Daniel Rubin | City's pay-potty has few takers
It's been nearly half a year since a shiny, European-style toilet showed up on the north side of the City Hall apron and started accepting quarters.
It's been nearly half a year since a shiny, European-style toilet showed up on the north side of the City Hall apron and started accepting quarters.
So far, the pay-potty hasn't heralded the end of civilization as we know it - although some civic types are wary.
In Boston, junkies discovered that the sleek kiosks were perfect for shooting up. In Seattle, hookers found them nicer - and cleaner - than no-tell motels.
Yet in Philadelphia, the public convenience has stayed out of that sort of limelight.
"Tell you the truth, I didn't even know it was out there," says a supervisor at the Ninth Police District when I ask if there have been any arrests.
In fact, since its arrival in November, the self-cleaning kiosk has been hiding in plain sight - used only 14 times a day, its Boston owners say.
Here, the trouble with toilets seems to be all about signs.
Some fans of blight-free streets fret that the high-tech potties are really Trojan horses that could lead to the papering of the city with unsightly advertisements.
The Public Property Department is to close bids May 11 for the right to install as many as 35 toilets around town. The winning firm would donate each $250,000 contraption to the city, and profit through the sale of ads slapped on them as well as on hundreds of other pieces of "street furniture" - newsstands, pillars, trash cans and benches.
The city would get a cut of the profits.
Boston sees about $1.3 million a year from a similar arrangement, says Martin McDonough, president of Wall USA.
A Trojan toilet
Mary Tracy, director of SCRUB, Society Created to Reduce Urban Blight, calls the city's proposal "a massive plan for advertising on any kind of surface."
Not so, answers Public Property Commissioner Joan Schlotterbeck, who contends that the plan will allow the city to coordinate ads on public spaces, not let them proliferate.
She credits Mayor Street with revisiting the pay-to-go concept, which the Rendell administration first considered.

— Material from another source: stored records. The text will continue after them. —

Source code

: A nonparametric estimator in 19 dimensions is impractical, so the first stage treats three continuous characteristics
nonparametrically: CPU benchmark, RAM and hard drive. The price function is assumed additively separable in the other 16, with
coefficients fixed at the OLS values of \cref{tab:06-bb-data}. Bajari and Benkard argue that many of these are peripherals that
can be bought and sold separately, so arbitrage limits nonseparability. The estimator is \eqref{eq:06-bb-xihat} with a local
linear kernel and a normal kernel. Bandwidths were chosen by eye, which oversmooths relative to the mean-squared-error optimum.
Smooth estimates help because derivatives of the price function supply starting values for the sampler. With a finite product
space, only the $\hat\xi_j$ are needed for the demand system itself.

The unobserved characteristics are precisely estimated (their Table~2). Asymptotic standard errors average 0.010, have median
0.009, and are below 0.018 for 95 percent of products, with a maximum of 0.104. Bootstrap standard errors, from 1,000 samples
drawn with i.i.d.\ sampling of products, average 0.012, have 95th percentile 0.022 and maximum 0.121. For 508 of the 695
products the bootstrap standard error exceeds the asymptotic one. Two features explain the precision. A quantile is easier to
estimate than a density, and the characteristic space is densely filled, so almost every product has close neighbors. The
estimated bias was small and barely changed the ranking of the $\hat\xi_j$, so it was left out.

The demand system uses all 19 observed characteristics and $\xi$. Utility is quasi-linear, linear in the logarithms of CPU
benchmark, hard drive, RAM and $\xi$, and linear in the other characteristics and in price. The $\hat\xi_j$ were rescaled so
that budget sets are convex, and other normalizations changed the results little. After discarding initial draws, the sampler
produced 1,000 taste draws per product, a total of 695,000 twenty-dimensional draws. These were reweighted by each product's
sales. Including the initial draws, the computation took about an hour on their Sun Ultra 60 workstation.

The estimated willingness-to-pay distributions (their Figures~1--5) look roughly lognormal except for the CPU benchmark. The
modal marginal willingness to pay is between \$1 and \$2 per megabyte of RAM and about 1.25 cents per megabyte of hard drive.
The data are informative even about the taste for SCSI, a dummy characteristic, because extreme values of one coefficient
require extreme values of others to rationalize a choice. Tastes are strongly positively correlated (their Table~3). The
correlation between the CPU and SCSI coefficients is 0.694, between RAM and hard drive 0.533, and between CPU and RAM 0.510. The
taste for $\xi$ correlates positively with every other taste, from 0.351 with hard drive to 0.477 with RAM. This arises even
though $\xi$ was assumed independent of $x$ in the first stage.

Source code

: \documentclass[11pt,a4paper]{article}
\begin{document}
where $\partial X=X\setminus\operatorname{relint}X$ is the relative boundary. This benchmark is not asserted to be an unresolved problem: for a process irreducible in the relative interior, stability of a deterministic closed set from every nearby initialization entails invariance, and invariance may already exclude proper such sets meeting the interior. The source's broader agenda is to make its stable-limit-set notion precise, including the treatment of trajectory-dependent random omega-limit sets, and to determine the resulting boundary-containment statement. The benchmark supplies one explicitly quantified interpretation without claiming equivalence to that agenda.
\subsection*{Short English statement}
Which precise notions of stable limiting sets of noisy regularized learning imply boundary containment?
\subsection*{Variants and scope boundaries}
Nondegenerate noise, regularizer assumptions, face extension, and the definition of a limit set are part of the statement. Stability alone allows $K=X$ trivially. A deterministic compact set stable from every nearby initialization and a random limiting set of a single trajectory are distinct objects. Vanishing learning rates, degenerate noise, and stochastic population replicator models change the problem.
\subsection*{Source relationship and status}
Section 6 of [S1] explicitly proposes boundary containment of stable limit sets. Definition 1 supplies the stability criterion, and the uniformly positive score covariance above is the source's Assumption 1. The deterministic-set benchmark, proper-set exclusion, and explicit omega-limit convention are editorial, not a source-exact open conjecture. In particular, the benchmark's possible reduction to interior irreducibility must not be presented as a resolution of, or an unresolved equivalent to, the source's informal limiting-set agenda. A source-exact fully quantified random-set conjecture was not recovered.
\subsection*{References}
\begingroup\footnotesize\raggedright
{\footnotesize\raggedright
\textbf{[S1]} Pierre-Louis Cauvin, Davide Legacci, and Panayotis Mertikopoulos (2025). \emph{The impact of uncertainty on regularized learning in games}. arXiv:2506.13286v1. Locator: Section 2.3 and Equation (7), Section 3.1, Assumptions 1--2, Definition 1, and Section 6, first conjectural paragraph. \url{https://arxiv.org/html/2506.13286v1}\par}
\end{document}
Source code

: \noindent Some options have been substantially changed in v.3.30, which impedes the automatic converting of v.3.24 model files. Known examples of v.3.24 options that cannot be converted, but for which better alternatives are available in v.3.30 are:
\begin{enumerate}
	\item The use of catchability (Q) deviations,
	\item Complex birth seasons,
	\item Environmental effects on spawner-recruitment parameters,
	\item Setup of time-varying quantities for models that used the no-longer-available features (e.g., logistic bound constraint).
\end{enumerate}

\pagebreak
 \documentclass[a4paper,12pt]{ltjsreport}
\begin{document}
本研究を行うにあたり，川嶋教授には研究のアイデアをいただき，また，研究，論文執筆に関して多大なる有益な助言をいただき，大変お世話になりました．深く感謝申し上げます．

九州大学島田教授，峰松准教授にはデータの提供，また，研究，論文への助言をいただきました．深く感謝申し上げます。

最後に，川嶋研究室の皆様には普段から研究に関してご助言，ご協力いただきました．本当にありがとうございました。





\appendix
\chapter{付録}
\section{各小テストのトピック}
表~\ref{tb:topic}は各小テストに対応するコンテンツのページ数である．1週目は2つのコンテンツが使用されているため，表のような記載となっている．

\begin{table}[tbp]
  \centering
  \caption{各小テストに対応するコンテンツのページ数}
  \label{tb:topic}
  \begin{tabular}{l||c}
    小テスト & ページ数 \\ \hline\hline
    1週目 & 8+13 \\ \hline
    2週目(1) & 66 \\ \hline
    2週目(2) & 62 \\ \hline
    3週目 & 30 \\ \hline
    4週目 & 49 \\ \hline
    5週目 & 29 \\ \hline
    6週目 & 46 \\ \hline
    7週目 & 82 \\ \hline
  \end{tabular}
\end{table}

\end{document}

(As a man of the people, Street grasps the need: Former City Hall reporter Clea Benson tells how after finishing the Broad Street Run in 1999, she pointed out the then-mayoral candidate to her sister, only to watch in horror as Street veered off into the bushes for a call of nature.)
The toilets, Schlotterbeck said, will be a big hit with the public. But we didn't just take her word for it.
One recent weekday, the gleaming kiosk door slid open and a middle-aged woman stepped out and into the mid-morning sun.
It takes years of reporting experience to know the right opening question in such a situation.
"How was it?" she repeated. "I think it's good."
She said her name is Patty, and she'd been living on the streets for a month. The Reading Terminal's facilities are too busy. McDonald's makes you buy something.
"When I first walked into it, it didn't smell real sweet. But there's privacy. It's clean. Usually. There's no one bugging me. When there's five minutes left, it warns you. It even plays music - or Muzak. This is my favorite bathroom."
A professional opinion
Wanting another expert, I called Pam Dalton, a cognitive psychologist from the Monell Chemical Sense Center in West Philly. Dalton studies the aromas of hog farms, compost pits and restaurant dumpsters.
I spotted her the quarter.
Using a trick she learned from a perfumier, she cleared her nose by sniffing the inside of her forearm as she entered the gleaming head.
Her report: "It has a mild, very weak, I'd say fruity scent, but not so that you'd say, 'I'm smelling bananas.' " She sounded disappointed.
"My guess is there's the potential for odors if it's July 4th and people are lined up, but right now it's beautiful. Coming here on the El, I walked through the City Hall courtyard. That smelled far worse than the inside of this bathroom."